Romans 1:22–25, “22 Claiming to be wise, they became fools, 23 and exchanged the glory of the immortal God for images resembling mortal man and birds and animals and creeping things. 24 Therefore God gave them up in the lusts of their hearts to impurity, to the dishonoring of their bodies among themselves, 25 because they exchanged the truth about God for a lie and worshiped and served the creature rather than the Creator, who is blessed forever! Amen.”
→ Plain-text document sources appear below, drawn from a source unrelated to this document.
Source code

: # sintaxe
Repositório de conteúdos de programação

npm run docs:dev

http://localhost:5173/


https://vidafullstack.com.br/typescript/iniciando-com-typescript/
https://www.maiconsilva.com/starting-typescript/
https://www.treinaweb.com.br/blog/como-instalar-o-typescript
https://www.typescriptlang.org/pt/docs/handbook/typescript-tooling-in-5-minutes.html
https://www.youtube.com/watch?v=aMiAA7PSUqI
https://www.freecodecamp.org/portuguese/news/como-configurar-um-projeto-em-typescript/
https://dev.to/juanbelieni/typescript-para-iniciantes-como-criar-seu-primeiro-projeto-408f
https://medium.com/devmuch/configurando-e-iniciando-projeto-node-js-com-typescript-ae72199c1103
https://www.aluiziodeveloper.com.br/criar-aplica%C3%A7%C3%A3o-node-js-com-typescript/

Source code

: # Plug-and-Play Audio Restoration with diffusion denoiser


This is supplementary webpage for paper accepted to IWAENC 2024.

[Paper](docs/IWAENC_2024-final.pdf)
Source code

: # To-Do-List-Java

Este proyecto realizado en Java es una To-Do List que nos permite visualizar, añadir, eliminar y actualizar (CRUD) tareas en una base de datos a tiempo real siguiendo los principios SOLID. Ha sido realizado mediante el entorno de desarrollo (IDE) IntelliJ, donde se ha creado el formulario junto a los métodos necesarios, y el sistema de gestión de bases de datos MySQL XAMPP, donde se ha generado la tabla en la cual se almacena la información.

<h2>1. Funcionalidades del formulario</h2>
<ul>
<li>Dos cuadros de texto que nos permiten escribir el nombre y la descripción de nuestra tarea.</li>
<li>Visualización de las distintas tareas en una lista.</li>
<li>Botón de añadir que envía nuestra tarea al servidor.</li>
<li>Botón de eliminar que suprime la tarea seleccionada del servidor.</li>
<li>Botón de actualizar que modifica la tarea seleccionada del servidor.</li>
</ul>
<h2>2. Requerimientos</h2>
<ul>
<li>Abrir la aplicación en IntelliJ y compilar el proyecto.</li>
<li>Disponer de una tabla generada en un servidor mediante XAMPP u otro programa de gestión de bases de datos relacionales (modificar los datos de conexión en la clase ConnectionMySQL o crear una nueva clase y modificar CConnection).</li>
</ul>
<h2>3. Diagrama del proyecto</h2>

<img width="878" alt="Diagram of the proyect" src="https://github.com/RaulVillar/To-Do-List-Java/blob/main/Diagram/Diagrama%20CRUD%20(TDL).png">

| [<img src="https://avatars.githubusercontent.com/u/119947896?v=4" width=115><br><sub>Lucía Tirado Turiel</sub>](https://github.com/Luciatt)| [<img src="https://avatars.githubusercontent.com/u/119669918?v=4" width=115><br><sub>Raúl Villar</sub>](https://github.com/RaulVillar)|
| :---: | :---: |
As we make our way through Romans 1, we should ask ourselves whether Paul has Jews or Gentiles in mind primarily in this chapter. He tells us in verses 16–17 that the gospel reveals the righteousness of God for both Jews and Greeks, so the backdrop against which this righteousness is revealed—ungodliness and unrighteousness—must refer to the sins of one of these groups. We shall see that the sins mentioned in this chapter characterize both Jews and Gentiles, though each group manifests these transgressions a bit differently (3:9). However, there is no doubt that Paul speaks primarily of the Gentiles in Romans 1.
We see this in the references to images of “mortal man and birds and animals and creeping things” in today’s passage (vv. 22–23). Certainly, the worship of false gods and graven images marks Israel’s history (1 Kings 11:1–8; Isa. 31:7; Jer. 10). Yet by the first century AD, rank idolatry had largely disappeared from Jewish practice. True, many Jews did serve idols in some sense—the Pharisees, for example, obeyed their oral traditions and not God through the true application of His law (Matt. 15:3). But first-century Jews did not worship images of men and beasts. Thus, the Apostle’s description of open idolatry as the consequence of rejecting the Creator means he is speaking primarily of non-Jews in Romans 1.
One of Paul’s primary points in Romans 1:22–25 is that there is no such thing as religious neutrality within the hearts and minds of human beings. When people reject the one true God, they do not stop worshiping; rather, they direct their religious affections elsewhere. Only the term foolishness can describe this redirection of devotion. Though human beings were made to experience the unmediated, perfect glory of God, they have rejected this for that which cannot satisfy—finite creatures. Gentile idolatry that worships gods who act just like fallen men is a particularly clear example of this insanity, but it has other manifestations. Even monotheistic religions such as Islam result from exchanging God’s truth for a lie and serving the creature, for Allah is a god who conforms to what human beings think a deity should be like, a creation of vain imagination no less than Zeus or Osiris.
In pouring out His wrath now in anticipation of the great day of wrath to come, the Lord gives people exactly what they want. He does not merely stand back and watch as they run off after idols, but He hands them over to their false worship. When human beings impenitently refuse to love the one true God, He will confirm them in their sin (vv. 24–25).
Coram Deo
John Calvin comments, “Religious honor cannot be given to a creature, without taking it away, in a disgraceful and sacrilegious manner, from God.” Rejecting God is so serious that if we will not have Him, He will not have us. One cannot persist in impenitent sin and in giving to other creatures the devotion God deserves. Those who do so become more ensnared in idolatry and grow more blind to the truth. May we seek the Lord above all that our eyes might see His truth more clearly.